Try it:
Some lines hold the string "python". Copy all of them from the material that follows.

*** Opening Data ***

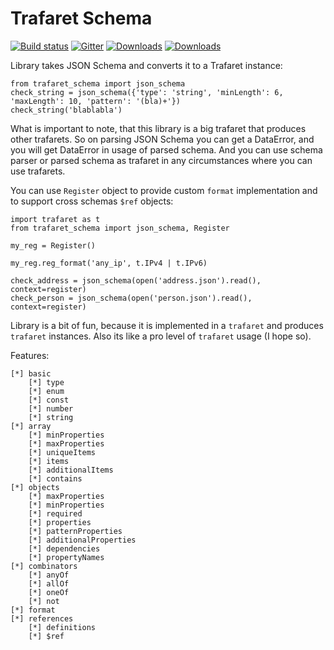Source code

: Trafaret Schema
===============

[![Build status](https://circleci.com/gh/Deepwalker/trafaret_schema.svg?style=shield)](https://circleci.com/gh/Deepwalker/trafaret_schema)
[![Gitter](https://badges.gitter.im/Deepwalker/trafaret_schema.png)](https://gitter.im/Deepwalker/trafaret_schema)
[![Downloads](https://img.shields.io/pypi/v/trafaret_schema.svg?style=flat-square)](https://pypi.python.org/pypi/trafaret_schema)
[![Downloads](https://img.shields.io/pypi/l/trafaret_schema.svg?style=flat-square)](https://pypi.python.org/pypi/trafaret_schema)


Library takes JSON Schema and converts it to a Trafaret instance:

    from trafaret_schema import json_schema
    check_string = json_schema({'type': 'string', 'minLength': 6, 'maxLength': 10, 'pattern': '(bla)+'})
    check_string('blablabla')

What is important to note, that this library is a big trafaret that produces other trafarets. So on parsing
JSON Schema you can get a DataError, and you will get DataError in usage of parsed schema.
And you can use schema parser or parsed schema as trafaret in any circumstances where you can use trafarets.

You can use `Register` object to provide custom `format` implementation and to support cross schemas `$ref`
objects:

    import trafaret as t
    from trafaret_schema import json_schema, Register

    my_reg = Register()

    my_reg.reg_format('any_ip', t.IPv4 | t.IPv6)

    check_address = json_schema(open('address.json').read(), context=register)
    check_person = json_schema(open('person.json').read(), context=register)


Library is a bit of fun, because it is implemented in a `trafaret` and produces `trafaret` instances. Also its like
a pro level of `trafaret` usage (I hope so).

Features:

    [*] basic
        [*] type
        [*] enum
        [*] const
        [*] number
        [*] string
    [*] array
        [*] minProperties
        [*] maxProperties
        [*] uniqueItems
        [*] items
        [*] additionalItems
        [*] contains
    [*] objects
        [*] maxProperties
        [*] minProperties
        [*] required
        [*] properties
        [*] patternProperties
        [*] additionalProperties
        [*] dependencies
        [*] propertyNames
    [*] combinators
        [*] anyOf
        [*] allOf
        [*] oneOf
        [*] not
    [*] format
    [*] references
        [*] definitions
        [*] $ref
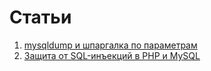 # Статьи
1.  [mysqldump и шпаргалка по параметрам](https://adw0rd.com/2009/06/07/mysqldump-and-cheat-sheet/)
2.  [Защита от SQL-инъекций в PHP и MySQL](https://habr.com/ru/post/148701/)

*** Closing Data ***

Response for this exercise:
[![Downloads](https://img.shields.io/pypi/v/trafaret_schema.svg?style=flat-square)](https://pypi.python.org/pypi/trafaret_schema)
[![Downloads](https://img.shields.io/pypi/l/trafaret_schema.svg?style=flat-square)](https://pypi.python.org/pypi/trafaret_schema)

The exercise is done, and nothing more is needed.